Os projectos legislativos deverão ser sempre elaborados em conformidade com a legislação em vigor e não com diplomas que se prevêem ou se desejem aprovados no futuro, pelo que enquanto a actual Lei das Finanças das Regiões Autónomas estiver em vigor é para ser cumprida, constituindo o seu incumprimento uma clara ilegalidade.
«Artigo 118.º
Transferências a título de compensação de IVA
São transferidas para as Regiões Autónomas em 2007, a título de compensação do IVA, após a definição de novas regras quanto à distribuição das receitas de IVA entre o Estado e as Regiões Autónomas, as seguintes importâncias:
a) (euro) 112762000 para a Região Autónoma dos Açores;
b) (euro) 41707000 para a Região Autónoma da Madeira.» O projecto de lei do Orçamento do Estado remete esta compensação para uma legislação relativa à distribuição de receitas de IVA, entre o Estado e as Regiões Autónomas, a ser eventualmente introduzida no futuro, que, caso não se concretize até à entrada em vigor do Orçamento do Estado, deixa sérias dúvidas quanto à legalidade desta norma, pois fixa valores concretos, com base em critérios inexistentes, num momento em que se encontra em vigor legislação que estabelece essa fórmula de cálculo (cf. artigo 21.º da Lei 13/98, de 24 de Fevereiro).
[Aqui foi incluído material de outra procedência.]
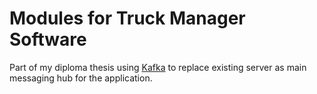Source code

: # Modules for Truck Manager Software
Part of my diploma thesis using [Kafka](https://kafka.apache.org) to replace existing server as main messaging hub for the application.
Esta norma, a ser aprovada com a actual redacção, não aparenta salvaguardar as seguintes situações:
A possibilidade de não ser aprovada a mencionada legislação relativa à distribuição de receitas de IVA entre o Estado e as Regiões Autónomas;
O caso de, da nova fórmula de cálculo a ser aprovada, resultar valores diferentes dos previamente aqui estabelecidos.
Os valores propostos para as transferências foram admissivelmente baseados em critérios fixados de legislação inexistente, o que revela novamente o desrespeito pela lei em vigor sobre esta matéria, violando o estatuído no artigo 21.º da actual lei das finanças regionais.
Reafirma-se que o projecto legislativo em apreço não foi elaborado em conformidade com a legislação em vigor, sobretudo em matéria de relacionamento financeiro entre o Estado e a Região Autónoma da Madeira, contraria e inadmissivelmente baseia-se em diplomas inexistentes, que se prevêem ou se desejam aprovados no futuro.
Assim, enquanto a actual Lei das Finanças das Regiões Autónomas estiver em vigor é para ser cumprida e deverá servir de única base em matéria de relacionamento financeiro entre o Estado e a Região Autónoma da Madeira, pelo que esta proposta de Orçamento do Estado é enferma de graves ilegalidades e inconstitucionalidades.
Assim:
A Assembleia Legislativa da Região Autónoma da Madeira, nos termos da Lei 130/99, de 21 de Agosto, resolve aprovar a presente resolução, devendo ser dado conhecimento da mesma ao Presidente da República, ao Presidente da Assembleia da República e ao Primeiro-Ministro de Portugal.
Aprovada em sessão plenária da Assembleia Legislativa da Região Autónoma da Madeira em 30 de Novembro de 2006.
O Presidente da Assembleia Legislativa, José Miguel Jardim d'Olival Mendonça.